這裏感覺坑多些，例如它在train.py裏寫了個超參數列表，cfg裏的某些值配置就不生效了。

我想改batch大小需要在train.py這個文件裏改。。。。默認16...

parser.add_argument('--batch-size', type=int, default=16)  # effective bs = batch_size * accumulate = 16 * 4 = 64

其他還有很多，如是否是單目標檢測還是多目標檢測的設置。

parser.add_argument('--single-cls', action='store_false', help='train as single-class dataset')

優化方法選擇sgd還是adam

parser.add_argument('--adam', action='store_true', help='use adam optimizer')

學習率，如果用adam會發現，如果看訓練效果loss降的特別慢，看上去一直很大，就把這行打開，降低學習率看看吧

#hyp['lr0'] *= 0.1  # reduce lr (i.e. SGD=5E-3, Adam=5E-4)

關鍵問題：有些設置在上面代碼裏設置了還不生效。。。。

例如，它默認是單目標檢測我給改成多目標檢測了，訓練還是不對，後來發現參數值沒生效，最後強制設置其生效了。。。
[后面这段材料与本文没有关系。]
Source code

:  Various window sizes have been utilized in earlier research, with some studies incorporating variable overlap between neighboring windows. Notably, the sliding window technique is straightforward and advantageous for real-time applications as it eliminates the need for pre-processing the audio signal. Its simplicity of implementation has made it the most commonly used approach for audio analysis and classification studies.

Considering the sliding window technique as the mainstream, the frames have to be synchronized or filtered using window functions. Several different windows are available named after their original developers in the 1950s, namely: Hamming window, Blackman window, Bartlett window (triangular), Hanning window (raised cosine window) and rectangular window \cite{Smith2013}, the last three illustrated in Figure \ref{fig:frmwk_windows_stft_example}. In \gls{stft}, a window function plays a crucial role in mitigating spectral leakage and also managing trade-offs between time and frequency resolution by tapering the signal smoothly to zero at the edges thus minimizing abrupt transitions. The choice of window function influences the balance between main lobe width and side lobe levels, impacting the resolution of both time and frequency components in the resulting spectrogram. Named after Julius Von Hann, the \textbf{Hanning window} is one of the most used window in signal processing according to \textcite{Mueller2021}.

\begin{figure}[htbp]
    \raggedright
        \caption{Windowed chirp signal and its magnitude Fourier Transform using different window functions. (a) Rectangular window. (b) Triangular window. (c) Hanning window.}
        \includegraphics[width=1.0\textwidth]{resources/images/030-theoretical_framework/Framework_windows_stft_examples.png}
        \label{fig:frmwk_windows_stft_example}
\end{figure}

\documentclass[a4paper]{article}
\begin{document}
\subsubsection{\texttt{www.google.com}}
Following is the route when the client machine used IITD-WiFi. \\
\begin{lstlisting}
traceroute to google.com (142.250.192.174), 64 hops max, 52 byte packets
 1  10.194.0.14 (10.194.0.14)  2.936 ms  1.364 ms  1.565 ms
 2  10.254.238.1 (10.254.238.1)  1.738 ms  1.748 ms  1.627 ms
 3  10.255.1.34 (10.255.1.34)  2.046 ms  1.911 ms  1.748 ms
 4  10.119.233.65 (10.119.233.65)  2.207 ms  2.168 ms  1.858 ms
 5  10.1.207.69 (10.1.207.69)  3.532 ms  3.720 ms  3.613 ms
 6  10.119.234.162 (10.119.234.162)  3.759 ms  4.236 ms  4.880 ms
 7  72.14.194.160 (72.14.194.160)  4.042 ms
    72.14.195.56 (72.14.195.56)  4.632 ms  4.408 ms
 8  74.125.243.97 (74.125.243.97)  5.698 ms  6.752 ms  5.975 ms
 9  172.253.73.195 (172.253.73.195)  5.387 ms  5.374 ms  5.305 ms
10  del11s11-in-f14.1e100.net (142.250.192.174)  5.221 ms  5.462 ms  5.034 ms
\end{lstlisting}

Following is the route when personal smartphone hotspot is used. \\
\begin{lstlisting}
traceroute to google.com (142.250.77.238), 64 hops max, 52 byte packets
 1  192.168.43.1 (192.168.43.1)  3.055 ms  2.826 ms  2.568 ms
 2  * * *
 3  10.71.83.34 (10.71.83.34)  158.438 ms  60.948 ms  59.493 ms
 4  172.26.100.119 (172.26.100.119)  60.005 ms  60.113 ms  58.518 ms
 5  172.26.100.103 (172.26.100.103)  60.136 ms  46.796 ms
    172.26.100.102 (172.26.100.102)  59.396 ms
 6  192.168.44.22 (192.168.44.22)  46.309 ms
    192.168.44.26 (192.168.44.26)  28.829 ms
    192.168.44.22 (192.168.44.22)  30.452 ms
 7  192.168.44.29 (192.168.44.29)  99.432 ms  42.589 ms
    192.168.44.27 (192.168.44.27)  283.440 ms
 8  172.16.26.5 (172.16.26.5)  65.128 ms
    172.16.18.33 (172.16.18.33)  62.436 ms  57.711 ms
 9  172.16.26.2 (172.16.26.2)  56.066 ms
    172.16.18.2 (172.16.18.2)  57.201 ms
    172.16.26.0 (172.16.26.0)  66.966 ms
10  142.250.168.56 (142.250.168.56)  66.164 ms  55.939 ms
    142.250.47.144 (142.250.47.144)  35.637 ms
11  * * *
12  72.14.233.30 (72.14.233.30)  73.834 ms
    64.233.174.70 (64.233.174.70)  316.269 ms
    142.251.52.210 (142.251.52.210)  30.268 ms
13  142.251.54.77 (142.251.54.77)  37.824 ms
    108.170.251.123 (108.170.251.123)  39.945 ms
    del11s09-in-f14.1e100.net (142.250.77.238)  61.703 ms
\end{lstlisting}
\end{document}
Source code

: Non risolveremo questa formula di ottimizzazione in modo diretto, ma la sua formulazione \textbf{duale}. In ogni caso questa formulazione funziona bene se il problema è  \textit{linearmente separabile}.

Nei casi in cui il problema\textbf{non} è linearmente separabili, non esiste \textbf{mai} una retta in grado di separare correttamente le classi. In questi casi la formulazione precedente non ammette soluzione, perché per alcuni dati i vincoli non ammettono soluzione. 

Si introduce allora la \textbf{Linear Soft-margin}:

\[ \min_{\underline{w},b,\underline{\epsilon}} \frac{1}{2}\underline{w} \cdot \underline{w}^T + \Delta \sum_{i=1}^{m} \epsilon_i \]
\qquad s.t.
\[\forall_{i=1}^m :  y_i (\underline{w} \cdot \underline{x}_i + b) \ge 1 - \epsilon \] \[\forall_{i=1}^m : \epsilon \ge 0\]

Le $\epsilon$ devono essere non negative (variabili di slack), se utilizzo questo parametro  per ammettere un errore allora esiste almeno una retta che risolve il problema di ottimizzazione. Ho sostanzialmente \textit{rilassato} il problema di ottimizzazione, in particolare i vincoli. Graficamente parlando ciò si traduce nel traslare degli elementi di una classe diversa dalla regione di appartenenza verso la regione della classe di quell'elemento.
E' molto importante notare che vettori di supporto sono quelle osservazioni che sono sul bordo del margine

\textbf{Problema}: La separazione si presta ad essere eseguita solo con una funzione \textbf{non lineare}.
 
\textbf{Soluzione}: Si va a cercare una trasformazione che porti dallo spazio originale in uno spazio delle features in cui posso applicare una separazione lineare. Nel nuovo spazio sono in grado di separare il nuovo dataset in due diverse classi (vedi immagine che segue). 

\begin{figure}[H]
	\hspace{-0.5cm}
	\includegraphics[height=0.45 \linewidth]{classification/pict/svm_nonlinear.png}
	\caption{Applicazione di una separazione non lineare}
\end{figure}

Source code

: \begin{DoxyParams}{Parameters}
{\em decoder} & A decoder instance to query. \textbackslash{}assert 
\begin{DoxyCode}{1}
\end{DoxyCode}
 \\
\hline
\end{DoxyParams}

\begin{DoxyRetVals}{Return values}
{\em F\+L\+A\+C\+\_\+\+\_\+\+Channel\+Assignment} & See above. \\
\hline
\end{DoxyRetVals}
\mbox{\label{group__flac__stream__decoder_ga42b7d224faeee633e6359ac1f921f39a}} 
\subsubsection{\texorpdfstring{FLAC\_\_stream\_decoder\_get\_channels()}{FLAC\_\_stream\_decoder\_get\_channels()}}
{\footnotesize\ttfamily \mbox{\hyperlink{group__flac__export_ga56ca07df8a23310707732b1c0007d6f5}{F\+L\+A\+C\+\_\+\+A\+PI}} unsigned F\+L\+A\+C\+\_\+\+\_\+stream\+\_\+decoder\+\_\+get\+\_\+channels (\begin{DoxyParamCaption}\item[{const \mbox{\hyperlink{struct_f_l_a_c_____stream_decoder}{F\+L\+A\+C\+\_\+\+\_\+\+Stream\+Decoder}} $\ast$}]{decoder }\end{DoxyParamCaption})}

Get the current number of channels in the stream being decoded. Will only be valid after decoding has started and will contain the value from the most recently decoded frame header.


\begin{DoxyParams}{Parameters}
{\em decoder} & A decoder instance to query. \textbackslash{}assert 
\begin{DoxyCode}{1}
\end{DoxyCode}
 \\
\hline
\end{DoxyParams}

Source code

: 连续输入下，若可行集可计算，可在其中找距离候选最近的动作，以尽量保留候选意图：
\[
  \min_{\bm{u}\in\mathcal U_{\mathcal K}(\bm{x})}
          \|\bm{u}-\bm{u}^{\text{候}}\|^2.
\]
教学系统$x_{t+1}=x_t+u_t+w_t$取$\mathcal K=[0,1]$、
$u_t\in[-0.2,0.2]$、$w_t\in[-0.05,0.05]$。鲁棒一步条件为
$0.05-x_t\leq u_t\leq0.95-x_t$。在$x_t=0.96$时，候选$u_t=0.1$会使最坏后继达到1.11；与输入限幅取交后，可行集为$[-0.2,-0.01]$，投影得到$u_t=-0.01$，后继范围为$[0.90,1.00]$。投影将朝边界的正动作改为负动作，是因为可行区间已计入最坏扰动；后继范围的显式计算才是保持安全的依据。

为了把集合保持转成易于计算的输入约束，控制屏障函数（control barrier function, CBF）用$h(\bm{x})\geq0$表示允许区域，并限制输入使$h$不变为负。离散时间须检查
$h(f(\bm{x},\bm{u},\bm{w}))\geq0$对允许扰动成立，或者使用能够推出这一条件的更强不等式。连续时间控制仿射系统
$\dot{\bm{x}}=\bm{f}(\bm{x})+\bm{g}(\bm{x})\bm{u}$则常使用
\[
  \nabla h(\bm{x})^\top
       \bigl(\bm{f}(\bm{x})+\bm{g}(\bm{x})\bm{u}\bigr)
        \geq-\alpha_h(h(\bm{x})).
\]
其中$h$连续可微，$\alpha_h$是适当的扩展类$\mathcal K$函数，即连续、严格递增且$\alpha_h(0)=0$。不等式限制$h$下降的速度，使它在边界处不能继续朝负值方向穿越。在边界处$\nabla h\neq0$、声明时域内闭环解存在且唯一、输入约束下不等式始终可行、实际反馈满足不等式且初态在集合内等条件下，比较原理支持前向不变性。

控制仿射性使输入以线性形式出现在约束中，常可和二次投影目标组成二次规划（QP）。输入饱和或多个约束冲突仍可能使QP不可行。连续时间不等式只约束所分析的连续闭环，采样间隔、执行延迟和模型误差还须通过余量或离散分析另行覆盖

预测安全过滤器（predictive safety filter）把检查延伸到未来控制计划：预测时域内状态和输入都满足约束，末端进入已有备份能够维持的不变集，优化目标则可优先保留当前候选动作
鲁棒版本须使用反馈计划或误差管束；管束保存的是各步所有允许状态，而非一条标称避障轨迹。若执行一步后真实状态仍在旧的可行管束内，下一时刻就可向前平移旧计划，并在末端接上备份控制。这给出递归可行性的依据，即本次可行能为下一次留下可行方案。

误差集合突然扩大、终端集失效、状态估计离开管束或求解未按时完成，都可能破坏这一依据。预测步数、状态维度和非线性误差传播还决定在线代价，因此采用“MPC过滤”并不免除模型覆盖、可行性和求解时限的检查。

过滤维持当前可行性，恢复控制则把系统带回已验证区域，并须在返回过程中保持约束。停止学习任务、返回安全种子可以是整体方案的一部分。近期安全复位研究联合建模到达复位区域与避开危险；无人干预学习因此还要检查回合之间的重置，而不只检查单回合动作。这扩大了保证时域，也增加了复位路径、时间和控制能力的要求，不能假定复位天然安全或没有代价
。

4.訓練：自己酌情去改輸入吧

python train.py --data data/rbc.data --cfg cfg/yolov3.cfg --epochs 2000

5.訓練中最常見錯誤：

爆顯存，修改方法就是減小batchsize的大小吧。

裏面加載了預訓練模型，自己下載一個路徑根據參數設置放好了就行，例如yolov3對應的yolov3.weights文件

parser.add_argument('--weights', type=str, default='weights/yolov3.weights', help='initial weights path')

6.預測：

python detect.py --cfg cfg/yolov3-tiny.cfg --weights weights/best.pt

預測碰到的坑：用兩臺電腦幹活，一臺訓練，一臺測試，結果報錯：

RuntimeError: Error(s) in loading state_dict for Darknet

原因：pytorch版本不同引進的錯誤

修改方法：在detect.py中將加載模型部分修改下，原理沒去深學，參考大神做法

將model.load_state_dict(torch.load(weights, map_location=device)['model'])
改爲：
model.load_state_dict(torch.load(weights, map_location=device)['model'], False)

7.用opencv調起來豈不是很爽。

1.具體看參考文獻5裏面介紹很詳細，我搬運一下，裏面有一處錯誤，直接用你會發現，嘿嘿，檢測結果又可信度還挺高，框的什麼玩意O(∩_∩)O，已修改。上面訓練的結果是best.pt，而下面vs2017工程是調用的.weights文件。轉換方法代碼裏就有，在modle.py下有個save_weights函數，可以直接用它轉換。我設定的轉換完了就是best.pt變成了converted.weights。剩下的幾個就是絕對路徑了，具體讀啥文件自己去看好了。

2.注意一點，下面這個對圖像放縮的方法與yolov3的方法不一致，這個應該改一下，我犯懶沒改。。。沒改的結果就是檢測不出目標來。我用的1280*720的圖，將其按512放縮，結果放縮圖恰好是512*288 符合32的倍數。記住一點，縮放的目的是將圖的長和寬縮放成32的倍數，且不能改原圖比例關係（形變是不允許的）。那麼一般都需要按行或列縮放，然後在其中一個方向做填充，填成32的倍數。隨手寫了段代碼，但是忽然發現，我用不到，放上吧有空填充齊了。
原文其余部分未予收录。